At the time, my sweet husband was the happiest man alive, because he enjoys me being at home in the mornings to share breakfast with him, and he absolutely considers it a perfect day when upon arrival from a busy day in the office, he finds his wife and children already setting the dinner table in a very clean and organized home. Well, who doesn’t like that?
I don’t quite know why I find it so hard to be a house-wife, but I do. Is not the wife/parent part I dread. I guess I just really enjoy working out of the home. I’m sure I am not the only woman out there who loves to work outside of the home…right? This situation has been a source of so much guilt for me personally for years and I’m very conscious no one imposed that guilt trip on me but myself. If my kids did not perform well at school, I automatically blame myself for not being the perfect stay at home mom.

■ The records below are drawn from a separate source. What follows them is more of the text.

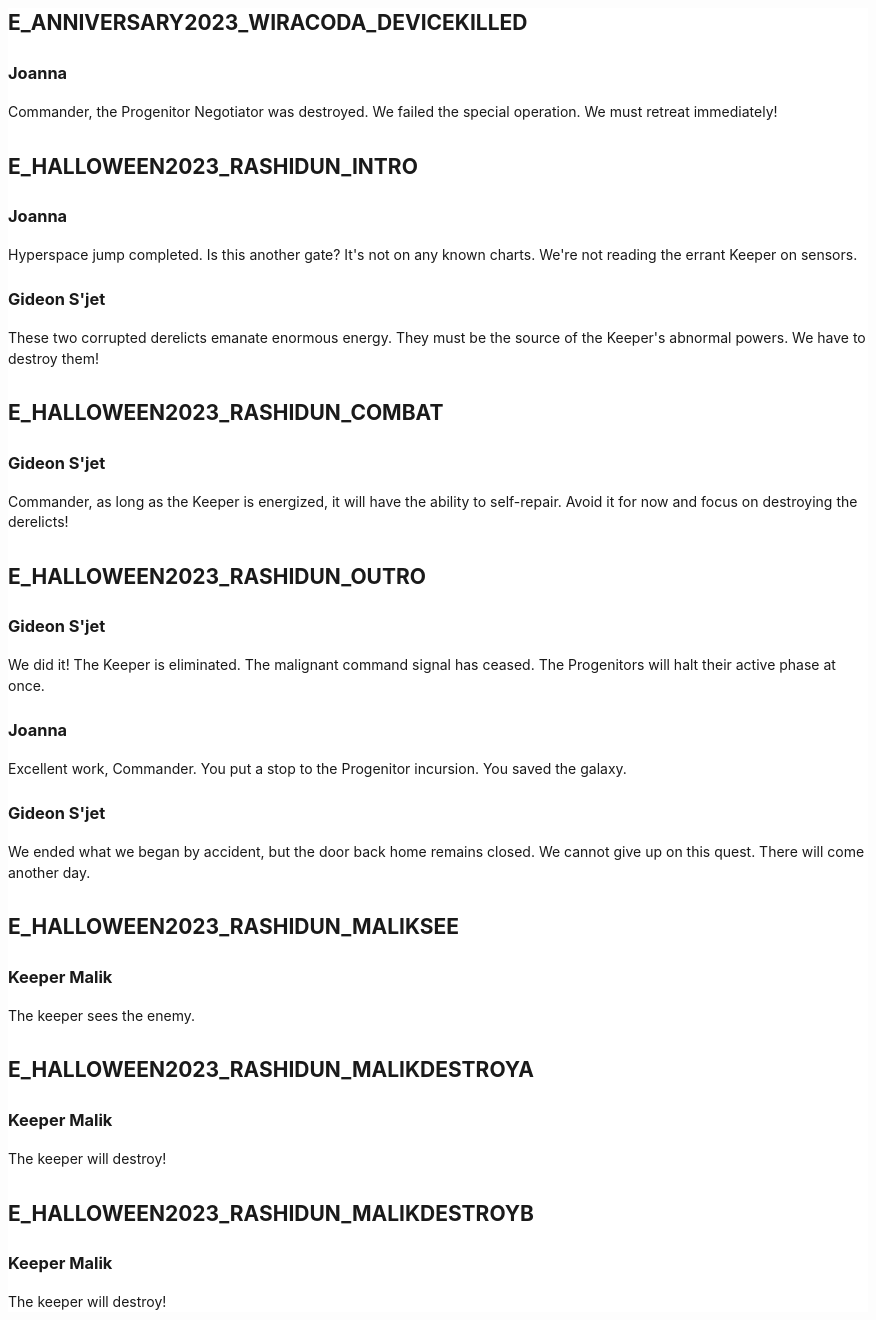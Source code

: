 ## E_ANNIVERSARY2023_WIRACODA_DEVICEKILLED
### Joanna
Commander, the Progenitor Negotiator was destroyed. We failed the special operation. We must retreat immediately!

## E_HALLOWEEN2023_RASHIDUN_INTRO
### Joanna
Hyperspace jump completed. Is this another gate? It's not on any known charts. We're not reading the errant Keeper on sensors.

### Gideon S'jet
These two corrupted derelicts emanate enormous energy. They must be the source of the Keeper's abnormal powers. We have to destroy them!

## E_HALLOWEEN2023_RASHIDUN_COMBAT
### Gideon S'jet
Commander, as long as the Keeper is energized, it will have the ability to self-repair. Avoid it for now and focus on destroying the derelicts!

## E_HALLOWEEN2023_RASHIDUN_OUTRO
### Gideon S'jet
We did it! The Keeper is eliminated. The malignant command signal has ceased. The Progenitors will halt their active phase at once.

### Joanna
Excellent work, Commander. You put a stop to the Progenitor incursion. You saved the galaxy.

### Gideon S'jet
We ended what we began by accident, but the door back home remains closed. We cannot give up on this quest. There will come another day.

## E_HALLOWEEN2023_RASHIDUN_MALIKSEE
### Keeper Malik
The keeper sees the enemy.

## E_HALLOWEEN2023_RASHIDUN_MALIKDESTROYA
### Keeper Malik
The keeper will destroy!

## E_HALLOWEEN2023_RASHIDUN_MALIKDESTROYB
### Keeper Malik
The keeper will destroy!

My husband is the most supportive man I know. For years I’ve struggled with my choice to work rather than stay home, and all along he’s held my hand and encourage me to do what makes me happy. Thankfully, my children have grown up to be great young men who still have all their fingers and toes and can count and spell rather well. They are healthy and creative and above all things, they don’t resent me.
So, I am not the perfect mom; one who bakes cookies for the neighborhood kids. I’m not a part of the PTA or one of those wonderful soccer moms. But I love my kids and I absolutely adore my husband! What I lack in some areas, I make up for in other areas. I don’t believe my family is dysfunctional, I believe we are a success story! We are not a made for TV family who’s got it all together. We are complicated, weak and yet strong, and we know how to laugh at each other and inspire each other with simple gestures and plenty of love.
My time off work didn’t last long. I was offered a job by an amazing company soon after. And off I went once again, out there to earn a living for my family. Today I was at work and I was thinking about my boys firsts (first steps, first words, first boo boo, first day of school, etc…) and it dawned on me, somehow I’ve managed to be there for every single one of those special moments. I am so blessed!